The following example illustrates application of Algorithm 2 in practice. Consider the three-hump camel function

$$\begin{aligned} f:[-0.75,1]\times [-1,0.25] \rightarrow \mathbb {R}, (x_1,x_2) \mapsto 2\cdot x_1^2 - 1.05 \cdot x_1 ^4 + \frac{x_1^6}{6} + x_1\cdot x_2 + x_2^2. \end{aligned}$$

First, we compute the vertices of the n-simplex lying on the 2 dimensional ball \(\mathscr {B}\) with radius \(r=0.725\). The points of the 2-simplex on \(\mathscr {B}\) are

$$\begin{aligned} \mathbf {v}_1&= (0.725,0), \\ \mathbf {v}_2&= \left( -0.3625, \sqrt{r^2 - (-0.3625)^2}\right) , \\ \mathbf {v}_3&= \left( -0.3625, -\sqrt{r^2 - (-0.3625)^2}\right) . \end{aligned}$$

Then, we rotate the points by \(30^\circ \) counterclockwise and finally obtain

$$\begin{aligned} \mathbf {v}_1&= \left( \sqrt{r^2 - (-0.3625)^2},-0.3625\right) , \\ \mathbf {v}_2&= (0,0.725), \\ \mathbf {v}_3&= \left( -\sqrt{r^2 - (-0.3625)^2},-0.3625\right) . \end{aligned}$$

Note that the similarity of the rotated points with respect to the original points is a special case of the 2 dimensional case. Figure 1 shows the (not) rotated points of the 2-simplex computed on the ball with radius \(r=0.725\).

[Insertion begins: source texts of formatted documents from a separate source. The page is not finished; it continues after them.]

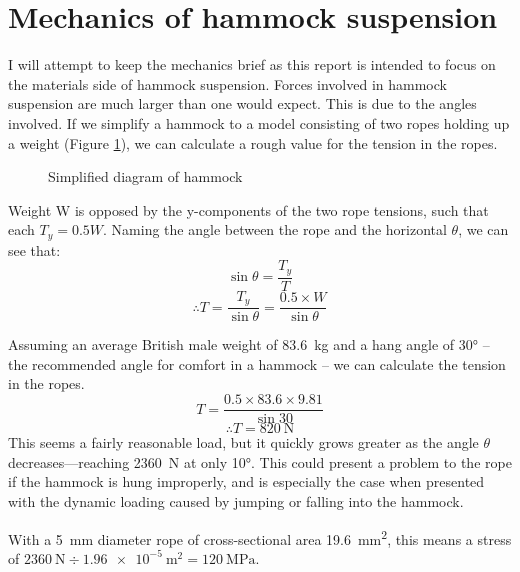 \section{Mechanics of hammock suspension}
\label{sec:mechanics}
I will attempt to keep the mechanics brief as this report is intended to focus on the materials side of hammock suspension. Forces involved in hammock suspension are much larger than one would expect. This is due to the angles involved. If we simplify a hammock to a model consisting of two ropes holding up a weight (Figure \ref{fig:hammock}), we can calculate a rough value for the tension in the ropes.

\begin{figure}
\centering
{}
\caption{Simplified diagram of hammock}
\label{fig:hammock}
\end{figure}

Weight W is opposed by the y-components of the two rope tensions, such that each $T_y = 0.5W$. Naming the angle between the rope and the horizontal $\theta$, we can see that:
$$\sin\theta = \frac{T_y}{T}$$
$$\therefore T = \frac{T_y}{\sin\theta} = \frac{0.5 \times W}{\sin\theta}$$

Assuming an average British male weight of \SI{83.6}{\kilogram}  and a hang angle of \ang{30} -- the recommended angle for comfort in a hammock  -- we can calculate the tension in the ropes.
$$T = \frac{0.5 \times 83.6 \times 9.81}{\sin30}$$
$$\therefore T = \SI{820}{\newton}$$
This seems a fairly reasonable load, but it quickly grows greater as the angle $\theta$ decreases---reaching \SI{2360}{\newton} at only \ang{10}. This could present a problem to the rope if the hammock is hung improperly, and is especially the case when presented with the dynamic loading caused by jumping or falling into the hammock.

With a \SI{5}{\milli\metre} diameter rope of cross-sectional area \SI{19.6}{\milli\metre\squared}, this means a stress of $\SI{2360}{\newton} \div \SI{1.96e-5}{\metre\squared} = \SI{120}{\mega\pascal}$.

Next, we scale the points to the domain \([-0.75,1]\times [-1,0.25]\) of f and get

$$\begin{aligned} \mathbf {v}_1&\approx (0.674,-0.601), \\ \mathbf {v}_2&= (0.125,0.078125), \\ \mathbf {v}_3&\approx (-0.424,-0.601). \end{aligned}$$

As final linearization points, we choose the mid point \(\mathbf {m}=(0.125,-0.375)\) and the point \(\mathbf {v}_i\) providing the most improvement when using the subgradient interval heuristic presented in our previous work [29], given by \(\mathbf {v}_1\) in this example. Finally, we compute the linearization of convex McCormick relaxations of f at \(\mathscr {L} = \{\mathbf {m},\mathbf {v}_1\}\) (cf. Fig. 2a). Figure 2b shows the resulting affine underestimators of f when using the adaptation of Kelley’s algorithm described in the previous subsection. The difference between the linearizations with respect to the resulting lower bound of the respective linear program is only marginal in this example although different linearization points are used.

3.5 Numerical results

We compare the presented linearization strategies by the solution of various problems with the deterministic global optimization solver MAiNGO [4] using CPLEX v12.8 [18] for the solution of linear lower bounding problems, IPOPT v3.12.0 [39] for local optimization in the pre-processing step, and the SLSQP solver found in the NLOPT package v2.5.0 [20] for local optimization within the B&B algorithm. For range reduction, we use optimization-based bound tightening with the trivial filtering algorithm with filtering value 0.001 [12], duality-based bound tightening using dual values obtained from CPLEX [31], and basic constraint propagation. All calculations are conducted on an Intel\(^{\textregistered }\) Core™ i5-3570 CPU with 3.4 GHz running Fedora Linux 30.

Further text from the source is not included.